A tiny stream flowed out of a dense fern-brake, slipped down a
mossy-lipped stone, and ran across the path at their feet. From the
valley arose the mellow song of meadow larks, while about them, in and
out, through sunshine and shadow, fluttered great yellow butterflies.

Up from below came another sound that broke in upon Walt reading softly
from his manuscript. It was a crunching of heavy feet, punctuated now
and again by the clattering of a displaced stone. As Walt finished and
looked to his wife for approval, a man came into view around the turn of
the trail. He was bareheaded and sweaty.

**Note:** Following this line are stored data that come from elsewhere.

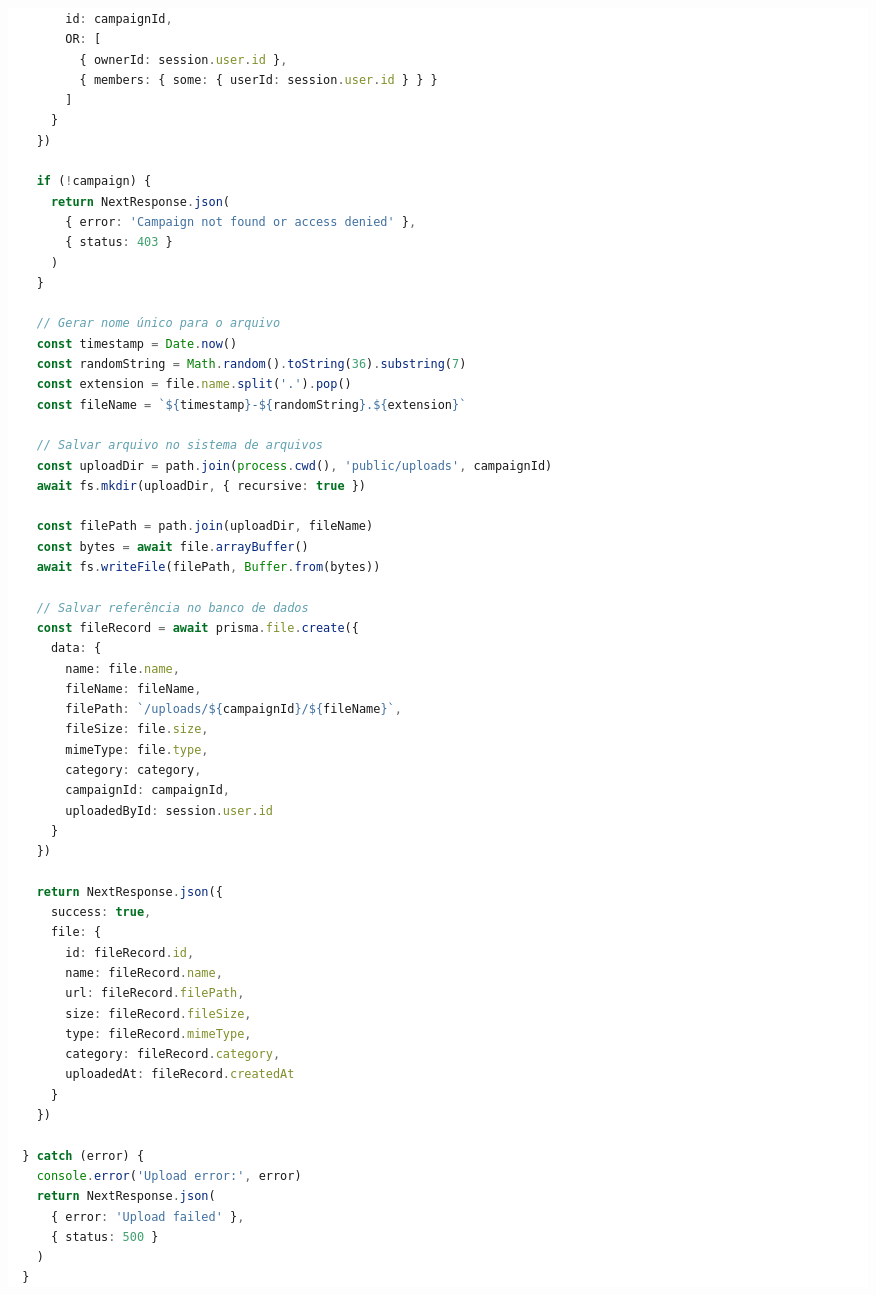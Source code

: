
```typescript
        id: campaignId,
        OR: [
          { ownerId: session.user.id },
          { members: { some: { userId: session.user.id } } }
        ]
      }
    })

    if (!campaign) {
      return NextResponse.json(
        { error: 'Campaign not found or access denied' }, 
        { status: 403 }
      )
    }

    // Gerar nome único para o arquivo
    const timestamp = Date.now()
    const randomString = Math.random().toString(36).substring(7)
    const extension = file.name.split('.').pop()
    const fileName = `${timestamp}-${randomString}.${extension}`
    
    // Salvar arquivo no sistema de arquivos
    const uploadDir = path.join(process.cwd(), 'public/uploads', campaignId)
    await fs.mkdir(uploadDir, { recursive: true })
    
    const filePath = path.join(uploadDir, fileName)
    const bytes = await file.arrayBuffer()
    await fs.writeFile(filePath, Buffer.from(bytes))
    
    // Salvar referência no banco de dados
    const fileRecord = await prisma.file.create({
      data: {
        name: file.name,
        fileName: fileName,
        filePath: `/uploads/${campaignId}/${fileName}`,
        fileSize: file.size,
        mimeType: file.type,
        category: category,
        campaignId: campaignId,
        uploadedById: session.user.id
      }
    })

    return NextResponse.json({
      success: true,
      file: {
        id: fileRecord.id,
        name: fileRecord.name,
        url: fileRecord.filePath,
        size: fileRecord.fileSize,
        type: fileRecord.mimeType,
        category: fileRecord.category,
        uploadedAt: fileRecord.createdAt
      }
    })

  } catch (error) {
    console.error('Upload error:', error)
    return NextResponse.json(
      { error: 'Upload failed' }, 
      { status: 500 }
    )
  }
```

With a handkerchief in one hand
he mopped his face, while in the other hand he carried a new hat and a
wilted starched collar which he had removed from his neck. He was a
well-built man, and his muscles seemed on the point of bursting out of
the painfully new and ready-made black clothes he wore.

"Warm day," Walt greeted him. Walt believed in country democracy, and
never missed an opportunity to practice it.

The man paused and nodded.

"I guess I ain't used much to the warm," he vouchsafed half
apologetically. "I'm more accustomed to zero weather."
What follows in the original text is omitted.